TASK INSTRUCTIONS
Read through the data and report every line in which the word "кода" occurs.
────────
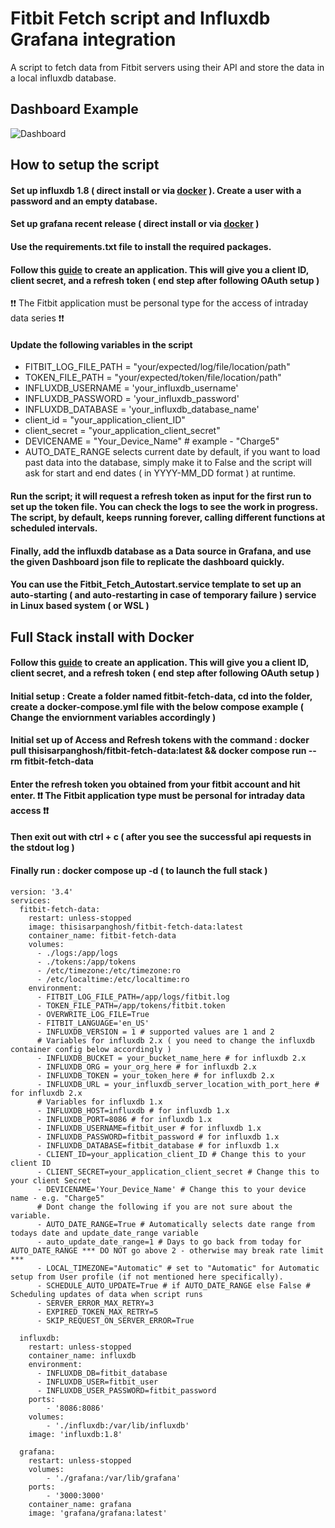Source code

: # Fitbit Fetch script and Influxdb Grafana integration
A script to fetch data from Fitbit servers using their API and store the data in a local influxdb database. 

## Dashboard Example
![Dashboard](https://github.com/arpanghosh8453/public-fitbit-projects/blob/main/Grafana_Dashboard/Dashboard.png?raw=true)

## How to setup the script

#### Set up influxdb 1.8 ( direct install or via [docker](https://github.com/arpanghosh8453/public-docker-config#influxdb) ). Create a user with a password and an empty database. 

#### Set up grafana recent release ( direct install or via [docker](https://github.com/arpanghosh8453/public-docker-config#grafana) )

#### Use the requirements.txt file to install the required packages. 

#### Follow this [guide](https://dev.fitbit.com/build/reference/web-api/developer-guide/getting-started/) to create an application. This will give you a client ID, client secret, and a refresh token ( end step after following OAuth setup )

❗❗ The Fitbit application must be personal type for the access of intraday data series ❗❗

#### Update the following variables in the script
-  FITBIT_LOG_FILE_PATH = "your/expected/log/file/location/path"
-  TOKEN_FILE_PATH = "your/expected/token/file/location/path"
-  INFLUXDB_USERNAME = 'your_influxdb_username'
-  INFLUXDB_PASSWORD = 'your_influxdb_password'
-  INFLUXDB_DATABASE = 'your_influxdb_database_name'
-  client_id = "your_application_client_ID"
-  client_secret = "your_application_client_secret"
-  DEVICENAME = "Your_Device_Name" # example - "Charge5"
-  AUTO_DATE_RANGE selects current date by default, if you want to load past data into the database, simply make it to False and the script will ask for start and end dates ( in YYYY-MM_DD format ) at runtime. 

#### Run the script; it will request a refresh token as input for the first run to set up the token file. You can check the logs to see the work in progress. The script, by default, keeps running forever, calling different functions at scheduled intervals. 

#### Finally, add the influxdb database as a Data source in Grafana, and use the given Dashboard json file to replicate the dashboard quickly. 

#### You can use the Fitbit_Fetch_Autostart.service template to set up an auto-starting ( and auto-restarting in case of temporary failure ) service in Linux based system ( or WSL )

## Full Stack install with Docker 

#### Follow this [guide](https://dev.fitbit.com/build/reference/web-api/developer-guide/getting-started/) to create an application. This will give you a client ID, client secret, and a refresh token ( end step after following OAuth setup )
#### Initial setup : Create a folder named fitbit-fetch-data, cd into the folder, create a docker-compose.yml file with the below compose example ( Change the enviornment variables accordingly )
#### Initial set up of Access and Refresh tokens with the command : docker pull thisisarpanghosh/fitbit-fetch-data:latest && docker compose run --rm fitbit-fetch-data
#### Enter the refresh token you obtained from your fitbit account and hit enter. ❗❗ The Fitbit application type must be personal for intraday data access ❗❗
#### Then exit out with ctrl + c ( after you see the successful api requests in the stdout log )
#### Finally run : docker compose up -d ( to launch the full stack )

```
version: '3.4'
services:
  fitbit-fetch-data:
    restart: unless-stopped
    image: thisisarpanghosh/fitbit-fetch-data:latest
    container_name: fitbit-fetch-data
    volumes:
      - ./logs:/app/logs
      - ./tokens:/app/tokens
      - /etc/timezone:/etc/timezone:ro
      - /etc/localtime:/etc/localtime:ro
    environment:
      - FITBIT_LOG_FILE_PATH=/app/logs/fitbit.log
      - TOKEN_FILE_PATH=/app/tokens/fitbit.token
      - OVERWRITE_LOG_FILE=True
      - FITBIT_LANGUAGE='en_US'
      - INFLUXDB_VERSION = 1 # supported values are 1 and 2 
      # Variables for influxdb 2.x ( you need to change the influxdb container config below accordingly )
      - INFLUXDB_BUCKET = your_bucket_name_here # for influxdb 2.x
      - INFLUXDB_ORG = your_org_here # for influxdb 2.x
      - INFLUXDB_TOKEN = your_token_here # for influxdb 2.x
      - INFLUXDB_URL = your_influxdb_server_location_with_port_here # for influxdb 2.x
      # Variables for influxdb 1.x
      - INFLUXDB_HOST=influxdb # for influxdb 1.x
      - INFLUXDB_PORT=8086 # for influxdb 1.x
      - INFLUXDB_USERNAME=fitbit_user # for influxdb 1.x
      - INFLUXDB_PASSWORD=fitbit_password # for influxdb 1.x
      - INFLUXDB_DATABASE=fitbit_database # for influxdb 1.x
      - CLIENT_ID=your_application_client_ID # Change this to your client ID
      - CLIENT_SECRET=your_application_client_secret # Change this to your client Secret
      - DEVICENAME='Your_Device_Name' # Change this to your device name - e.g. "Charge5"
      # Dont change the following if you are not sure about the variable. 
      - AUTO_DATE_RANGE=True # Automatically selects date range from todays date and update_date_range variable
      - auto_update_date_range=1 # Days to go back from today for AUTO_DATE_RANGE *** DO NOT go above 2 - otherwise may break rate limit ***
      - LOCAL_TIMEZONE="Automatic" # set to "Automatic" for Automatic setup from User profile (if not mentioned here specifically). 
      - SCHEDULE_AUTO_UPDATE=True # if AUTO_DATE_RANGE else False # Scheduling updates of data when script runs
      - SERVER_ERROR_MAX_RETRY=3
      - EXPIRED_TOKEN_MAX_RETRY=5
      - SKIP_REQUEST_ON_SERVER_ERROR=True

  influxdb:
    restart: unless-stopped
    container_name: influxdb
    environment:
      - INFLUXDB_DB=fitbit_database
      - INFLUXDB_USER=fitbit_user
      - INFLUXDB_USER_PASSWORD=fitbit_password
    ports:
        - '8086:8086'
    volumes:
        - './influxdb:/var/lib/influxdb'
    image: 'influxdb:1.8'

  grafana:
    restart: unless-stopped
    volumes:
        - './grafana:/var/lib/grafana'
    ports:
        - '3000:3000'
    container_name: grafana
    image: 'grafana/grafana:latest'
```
────────
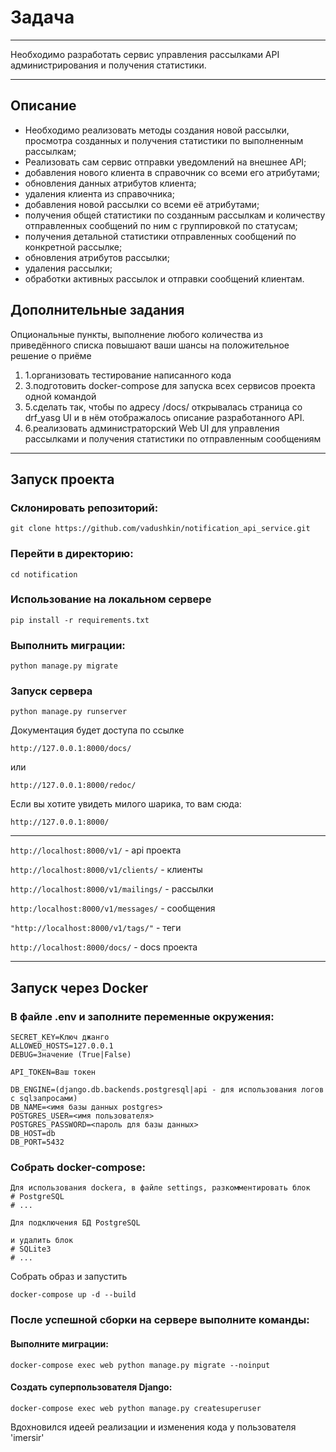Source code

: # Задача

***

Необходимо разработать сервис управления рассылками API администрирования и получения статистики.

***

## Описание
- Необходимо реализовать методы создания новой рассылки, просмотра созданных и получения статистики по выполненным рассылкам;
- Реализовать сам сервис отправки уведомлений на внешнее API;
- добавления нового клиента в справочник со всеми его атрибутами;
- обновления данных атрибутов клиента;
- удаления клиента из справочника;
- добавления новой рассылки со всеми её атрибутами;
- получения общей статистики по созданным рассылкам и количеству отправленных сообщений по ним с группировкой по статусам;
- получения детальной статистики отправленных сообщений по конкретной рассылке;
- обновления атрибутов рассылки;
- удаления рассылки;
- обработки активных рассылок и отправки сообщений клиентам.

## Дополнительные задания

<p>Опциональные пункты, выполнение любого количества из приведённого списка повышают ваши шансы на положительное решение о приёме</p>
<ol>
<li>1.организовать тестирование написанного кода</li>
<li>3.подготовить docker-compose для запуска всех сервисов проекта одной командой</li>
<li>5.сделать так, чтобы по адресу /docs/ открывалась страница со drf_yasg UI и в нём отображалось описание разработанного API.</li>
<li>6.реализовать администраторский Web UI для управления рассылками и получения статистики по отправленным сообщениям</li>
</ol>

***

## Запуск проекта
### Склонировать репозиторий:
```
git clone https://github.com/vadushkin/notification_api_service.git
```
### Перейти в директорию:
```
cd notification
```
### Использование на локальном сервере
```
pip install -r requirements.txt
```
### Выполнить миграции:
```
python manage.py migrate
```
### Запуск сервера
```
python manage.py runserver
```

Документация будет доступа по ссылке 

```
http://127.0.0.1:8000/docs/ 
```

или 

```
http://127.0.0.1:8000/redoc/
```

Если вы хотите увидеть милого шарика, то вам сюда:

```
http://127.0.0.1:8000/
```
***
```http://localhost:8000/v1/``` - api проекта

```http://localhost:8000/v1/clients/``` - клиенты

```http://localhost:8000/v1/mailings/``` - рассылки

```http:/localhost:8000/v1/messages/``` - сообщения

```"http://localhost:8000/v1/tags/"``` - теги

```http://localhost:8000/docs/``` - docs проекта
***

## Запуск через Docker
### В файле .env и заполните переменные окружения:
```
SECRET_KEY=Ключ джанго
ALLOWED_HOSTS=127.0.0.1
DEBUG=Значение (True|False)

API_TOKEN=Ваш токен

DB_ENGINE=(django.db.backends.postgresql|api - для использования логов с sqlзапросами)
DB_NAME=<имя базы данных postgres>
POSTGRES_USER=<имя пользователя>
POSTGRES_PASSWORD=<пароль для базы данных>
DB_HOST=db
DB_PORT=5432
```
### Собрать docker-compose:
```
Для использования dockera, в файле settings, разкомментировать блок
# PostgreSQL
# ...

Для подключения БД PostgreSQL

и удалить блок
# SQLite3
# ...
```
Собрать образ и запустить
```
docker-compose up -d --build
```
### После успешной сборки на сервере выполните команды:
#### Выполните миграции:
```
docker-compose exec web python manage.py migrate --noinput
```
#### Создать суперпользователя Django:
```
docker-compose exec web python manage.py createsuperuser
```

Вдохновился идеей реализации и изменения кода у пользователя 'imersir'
────────
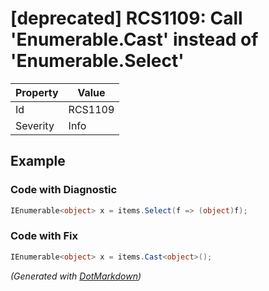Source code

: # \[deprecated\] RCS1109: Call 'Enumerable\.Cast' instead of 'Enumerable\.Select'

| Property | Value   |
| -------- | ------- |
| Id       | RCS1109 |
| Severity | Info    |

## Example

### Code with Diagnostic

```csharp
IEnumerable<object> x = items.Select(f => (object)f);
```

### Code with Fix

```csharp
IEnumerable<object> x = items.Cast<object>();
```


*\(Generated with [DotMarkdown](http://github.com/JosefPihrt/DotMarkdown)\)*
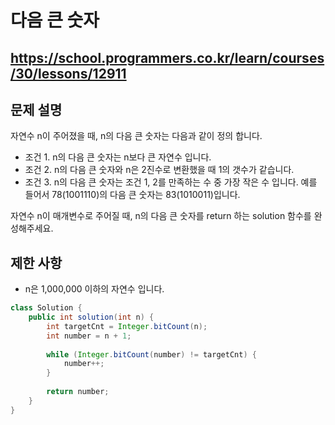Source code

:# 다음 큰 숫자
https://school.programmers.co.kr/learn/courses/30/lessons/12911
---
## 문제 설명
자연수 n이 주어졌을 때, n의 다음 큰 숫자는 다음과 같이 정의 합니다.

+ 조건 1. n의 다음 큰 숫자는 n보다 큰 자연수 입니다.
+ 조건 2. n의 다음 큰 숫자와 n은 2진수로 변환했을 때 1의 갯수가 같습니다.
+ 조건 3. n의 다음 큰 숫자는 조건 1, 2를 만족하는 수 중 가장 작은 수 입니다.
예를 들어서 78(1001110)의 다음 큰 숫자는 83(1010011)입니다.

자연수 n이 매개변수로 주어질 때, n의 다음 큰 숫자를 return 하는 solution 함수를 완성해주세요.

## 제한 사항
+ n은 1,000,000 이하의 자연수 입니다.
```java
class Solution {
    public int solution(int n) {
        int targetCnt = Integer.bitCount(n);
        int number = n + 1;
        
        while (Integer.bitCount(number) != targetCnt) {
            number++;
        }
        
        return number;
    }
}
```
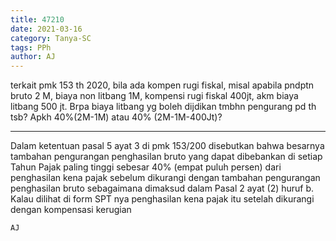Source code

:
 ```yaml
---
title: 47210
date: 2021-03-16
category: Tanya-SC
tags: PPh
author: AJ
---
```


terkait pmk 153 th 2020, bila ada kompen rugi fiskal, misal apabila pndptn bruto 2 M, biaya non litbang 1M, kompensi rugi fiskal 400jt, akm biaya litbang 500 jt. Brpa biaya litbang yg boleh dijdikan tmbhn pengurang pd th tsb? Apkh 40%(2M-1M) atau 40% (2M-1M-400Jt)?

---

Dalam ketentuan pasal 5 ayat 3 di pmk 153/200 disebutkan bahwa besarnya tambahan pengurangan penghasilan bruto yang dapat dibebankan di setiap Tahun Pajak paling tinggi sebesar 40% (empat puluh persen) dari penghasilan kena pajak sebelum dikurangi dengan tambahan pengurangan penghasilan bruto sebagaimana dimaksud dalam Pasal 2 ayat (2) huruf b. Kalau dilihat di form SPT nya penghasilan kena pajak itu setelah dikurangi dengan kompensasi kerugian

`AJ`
────────
FINISHED TASK
<li>1.организовать тестирование написанного кода</li>
Вдохновился идеей реализации и изменения кода у пользователя 'imersir'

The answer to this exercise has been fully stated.